Plain-text document sources:
== Segment start ==
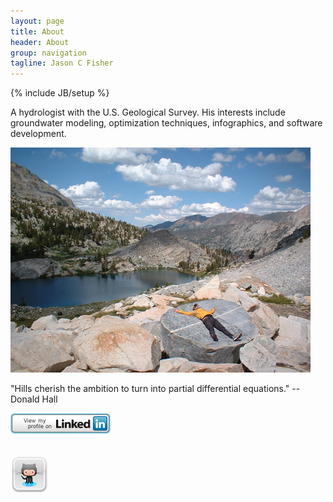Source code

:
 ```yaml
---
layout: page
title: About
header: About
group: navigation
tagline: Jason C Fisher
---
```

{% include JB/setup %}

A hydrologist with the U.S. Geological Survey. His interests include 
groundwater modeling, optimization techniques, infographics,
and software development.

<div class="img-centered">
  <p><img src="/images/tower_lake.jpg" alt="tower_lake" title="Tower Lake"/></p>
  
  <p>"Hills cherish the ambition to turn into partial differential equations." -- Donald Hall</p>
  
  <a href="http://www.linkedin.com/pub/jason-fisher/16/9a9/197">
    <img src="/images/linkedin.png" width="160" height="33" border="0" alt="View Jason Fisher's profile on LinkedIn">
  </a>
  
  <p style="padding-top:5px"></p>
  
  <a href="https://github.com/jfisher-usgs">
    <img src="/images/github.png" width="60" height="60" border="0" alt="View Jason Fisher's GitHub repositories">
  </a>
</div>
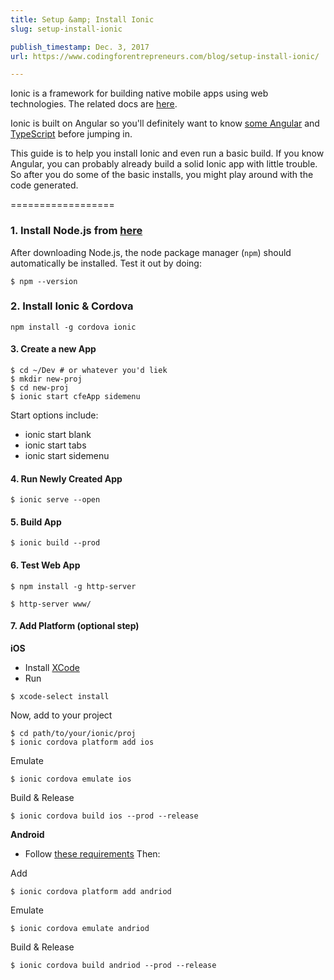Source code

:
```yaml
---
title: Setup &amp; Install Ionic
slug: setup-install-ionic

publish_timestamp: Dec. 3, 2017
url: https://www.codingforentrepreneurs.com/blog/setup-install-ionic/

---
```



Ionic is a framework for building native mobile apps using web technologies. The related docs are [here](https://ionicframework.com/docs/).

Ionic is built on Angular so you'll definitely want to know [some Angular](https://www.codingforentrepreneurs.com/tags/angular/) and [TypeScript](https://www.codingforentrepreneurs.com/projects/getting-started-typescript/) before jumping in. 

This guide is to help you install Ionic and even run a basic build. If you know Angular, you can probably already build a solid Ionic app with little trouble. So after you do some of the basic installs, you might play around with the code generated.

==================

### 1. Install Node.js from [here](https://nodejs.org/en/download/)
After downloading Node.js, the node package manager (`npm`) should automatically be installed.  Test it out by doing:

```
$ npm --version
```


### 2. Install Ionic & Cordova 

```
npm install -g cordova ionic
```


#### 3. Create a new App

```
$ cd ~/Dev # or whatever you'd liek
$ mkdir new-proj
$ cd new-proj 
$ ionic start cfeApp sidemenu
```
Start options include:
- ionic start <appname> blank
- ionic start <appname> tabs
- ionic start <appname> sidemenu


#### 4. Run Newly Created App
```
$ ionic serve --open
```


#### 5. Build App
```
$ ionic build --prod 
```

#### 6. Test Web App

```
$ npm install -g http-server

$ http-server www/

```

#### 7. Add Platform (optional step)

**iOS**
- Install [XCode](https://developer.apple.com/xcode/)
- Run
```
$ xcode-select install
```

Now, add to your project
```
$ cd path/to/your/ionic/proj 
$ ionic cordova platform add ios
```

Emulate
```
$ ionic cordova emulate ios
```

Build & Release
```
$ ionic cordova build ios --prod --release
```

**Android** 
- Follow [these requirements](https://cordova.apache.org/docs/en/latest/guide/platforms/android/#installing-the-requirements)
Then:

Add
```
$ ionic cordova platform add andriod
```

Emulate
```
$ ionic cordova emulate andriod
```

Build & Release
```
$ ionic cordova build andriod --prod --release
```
== Segment end ==
== Segment start ==
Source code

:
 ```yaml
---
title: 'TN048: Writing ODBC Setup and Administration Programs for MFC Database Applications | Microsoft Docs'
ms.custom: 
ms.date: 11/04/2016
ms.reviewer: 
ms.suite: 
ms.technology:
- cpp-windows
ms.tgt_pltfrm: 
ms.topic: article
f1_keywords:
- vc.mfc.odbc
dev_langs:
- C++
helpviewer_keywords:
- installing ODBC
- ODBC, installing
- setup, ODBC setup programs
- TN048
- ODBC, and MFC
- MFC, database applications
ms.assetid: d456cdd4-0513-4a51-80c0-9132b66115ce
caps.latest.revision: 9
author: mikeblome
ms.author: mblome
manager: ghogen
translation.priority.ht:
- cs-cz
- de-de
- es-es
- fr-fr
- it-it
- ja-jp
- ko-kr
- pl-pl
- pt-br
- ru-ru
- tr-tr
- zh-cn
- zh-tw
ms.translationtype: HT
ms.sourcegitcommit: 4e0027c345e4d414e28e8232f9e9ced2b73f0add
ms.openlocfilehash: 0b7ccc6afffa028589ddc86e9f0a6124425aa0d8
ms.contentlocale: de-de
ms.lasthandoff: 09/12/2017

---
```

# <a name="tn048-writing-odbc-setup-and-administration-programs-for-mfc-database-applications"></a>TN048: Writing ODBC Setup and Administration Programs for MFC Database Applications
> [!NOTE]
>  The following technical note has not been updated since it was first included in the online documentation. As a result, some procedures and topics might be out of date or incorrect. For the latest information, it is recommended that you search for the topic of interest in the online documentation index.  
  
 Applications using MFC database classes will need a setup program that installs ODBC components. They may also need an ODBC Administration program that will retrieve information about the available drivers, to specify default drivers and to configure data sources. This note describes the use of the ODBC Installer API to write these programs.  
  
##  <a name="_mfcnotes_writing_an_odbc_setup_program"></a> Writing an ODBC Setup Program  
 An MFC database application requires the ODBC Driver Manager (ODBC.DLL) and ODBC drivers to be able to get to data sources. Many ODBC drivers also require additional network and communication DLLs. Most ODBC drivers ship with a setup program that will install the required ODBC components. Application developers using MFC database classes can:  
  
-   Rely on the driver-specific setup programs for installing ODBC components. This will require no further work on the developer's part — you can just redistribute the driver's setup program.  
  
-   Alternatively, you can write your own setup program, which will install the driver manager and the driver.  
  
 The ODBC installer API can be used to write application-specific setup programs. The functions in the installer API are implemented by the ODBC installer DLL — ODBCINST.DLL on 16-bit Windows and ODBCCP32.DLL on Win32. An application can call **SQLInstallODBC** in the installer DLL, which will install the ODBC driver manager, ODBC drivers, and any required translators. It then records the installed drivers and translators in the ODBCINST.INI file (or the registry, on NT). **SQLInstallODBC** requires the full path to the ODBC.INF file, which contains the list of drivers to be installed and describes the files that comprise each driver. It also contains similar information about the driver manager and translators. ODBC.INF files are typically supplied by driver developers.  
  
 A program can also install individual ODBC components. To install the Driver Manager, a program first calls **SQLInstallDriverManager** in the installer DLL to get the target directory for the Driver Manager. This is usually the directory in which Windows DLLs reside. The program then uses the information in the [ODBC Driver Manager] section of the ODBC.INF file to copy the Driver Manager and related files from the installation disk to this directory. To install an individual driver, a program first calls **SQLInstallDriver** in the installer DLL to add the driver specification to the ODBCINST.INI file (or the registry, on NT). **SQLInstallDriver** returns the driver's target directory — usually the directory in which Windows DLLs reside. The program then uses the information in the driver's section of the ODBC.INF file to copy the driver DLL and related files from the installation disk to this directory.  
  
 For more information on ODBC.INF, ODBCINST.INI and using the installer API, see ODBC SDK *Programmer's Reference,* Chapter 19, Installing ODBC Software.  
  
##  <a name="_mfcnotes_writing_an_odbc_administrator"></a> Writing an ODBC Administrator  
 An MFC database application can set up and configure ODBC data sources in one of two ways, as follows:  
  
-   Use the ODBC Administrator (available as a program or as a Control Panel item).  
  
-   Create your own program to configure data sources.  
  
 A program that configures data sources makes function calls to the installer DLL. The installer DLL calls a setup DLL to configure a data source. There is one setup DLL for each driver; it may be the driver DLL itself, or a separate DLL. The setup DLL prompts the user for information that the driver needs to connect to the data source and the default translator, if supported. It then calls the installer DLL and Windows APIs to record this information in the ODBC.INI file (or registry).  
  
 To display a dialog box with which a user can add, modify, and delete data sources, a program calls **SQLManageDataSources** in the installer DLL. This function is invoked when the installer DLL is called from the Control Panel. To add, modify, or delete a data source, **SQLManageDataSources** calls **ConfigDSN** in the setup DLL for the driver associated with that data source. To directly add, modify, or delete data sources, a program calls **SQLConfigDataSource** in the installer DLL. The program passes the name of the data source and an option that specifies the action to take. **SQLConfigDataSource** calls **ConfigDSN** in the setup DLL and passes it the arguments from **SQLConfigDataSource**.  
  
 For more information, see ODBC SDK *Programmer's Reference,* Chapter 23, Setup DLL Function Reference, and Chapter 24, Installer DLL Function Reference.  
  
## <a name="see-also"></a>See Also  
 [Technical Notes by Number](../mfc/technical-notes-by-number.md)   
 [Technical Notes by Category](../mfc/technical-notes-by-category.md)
== Segment end ==
Work task
Find the word "Angular" in the entries, then copy out every line that has it.

Output below
Ionic is built on Angular so you'll definitely want to know [some Angular](https://www.codingforentrepreneurs.com/tags/angular/) and [TypeScript](https://www.codingforentrepreneurs.com/projects/getting-started-typescript/) before jumping in. 
This guide is to help you install Ionic and even run a basic build. If you know Angular, you can probably already build a solid Ionic app with little trouble. So after you do some of the basic installs, you might play around with the code generated.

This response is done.